══ Data listing ══

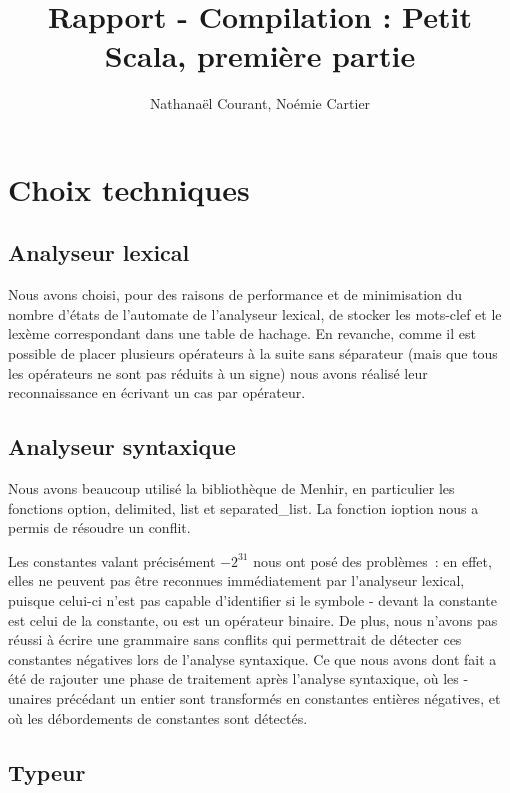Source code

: \documentclass[a4paper,10pt]{article}
\title{Rapport - Compilation : Petit Scala, première partie}
\author{Nathanaël Courant, Noémie Cartier}
\newcommand{\code}[1]{{\fontfamily{pcr}\selectfont #1}}
\begin{document}
\maketitle

\section{Choix techniques}

\subsection{Analyseur lexical}

Nous avons choisi, pour des raisons de performance et de minimisation
du nombre d'états de l'automate de l'analyseur lexical, de stocker les
mots-clef et le lexème correspondant dans une table de hachage. En
revanche, comme il est possible de placer plusieurs opérateurs à la
suite sans séparateur (mais que tous les opérateurs ne sont pas
réduits à un signe) nous avons réalisé leur reconnaissance en écrivant
un cas par opérateur.

\subsection{Analyseur syntaxique}


Nous avons beaucoup utilisé la bibliothèque de Menhir, 
en particulier les fonctions 
\code{option}, \code{delimited}, \code{list} et \code{separated\_{}list}. 
La fonction \code{ioption} nous a permis de résoudre un conflit.

Les constantes valant précisément $-2^{31}$ nous ont posé des
problèmes~: en effet, elles ne peuvent pas être reconnues
immédiatement par l'analyseur lexical, puisque celui-ci n'est pas
capable d'identifier si le symbole \code{-} devant la constante est
celui de la constante, ou est un opérateur binaire. De plus, nous
n'avons pas réussi à écrire une grammaire sans conflits
qui permettrait de détecter ces constantes négatives lors de l'analyse
syntaxique. Ce que nous avons dont fait a été de rajouter une phase de
traitement après l'analyse syntaxique, où les \code{-} unaires
précédant un entier sont transformés en constantes entières négatives,
et où les débordements de constantes sont détectés.

\subsection{Typeur}
\end{document}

═══

- **What this task involves**
All entries above must be printed again verbatim, with images excluded.

- **Result of the task**
Source code

: \documentclass[a4paper,10pt]{article}
\title{Rapport - Compilation : Petit Scala, première partie}
\author{Nathanaël Courant, Noémie Cartier}
\newcommand{\code}[1]{{\fontfamily{pcr}\selectfont #1}}
\begin{document}
\maketitle

\section{Choix techniques}

\subsection{Analyseur lexical}

Nous avons choisi, pour des raisons de performance et de minimisation
du nombre d'états de l'automate de l'analyseur lexical, de stocker les
mots-clef et le lexème correspondant dans une table de hachage. En
revanche, comme il est possible de placer plusieurs opérateurs à la
suite sans séparateur (mais que tous les opérateurs ne sont pas
réduits à un signe) nous avons réalisé leur reconnaissance en écrivant
un cas par opérateur.

\subsection{Analyseur syntaxique}


Nous avons beaucoup utilisé la bibliothèque de Menhir, 
en particulier les fonctions 
\code{option}, \code{delimited}, \code{list} et \code{separated\_{}list}. 
La fonction \code{ioption} nous a permis de résoudre un conflit.

Les constantes valant précisément $-2^{31}$ nous ont posé des
problèmes~: en effet, elles ne peuvent pas être reconnues
immédiatement par l'analyseur lexical, puisque celui-ci n'est pas
capable d'identifier si le symbole \code{-} devant la constante est
celui de la constante, ou est un opérateur binaire. De plus, nous
n'avons pas réussi à écrire une grammaire sans conflits
qui permettrait de détecter ces constantes négatives lors de l'analyse
syntaxique. Ce que nous avons dont fait a été de rajouter une phase de
traitement après l'analyse syntaxique, où les \code{-} unaires
précédant un entier sont transformés en constantes entières négatives,
et où les débordements de constantes sont détectés.

\subsection{Typeur}
\end{document}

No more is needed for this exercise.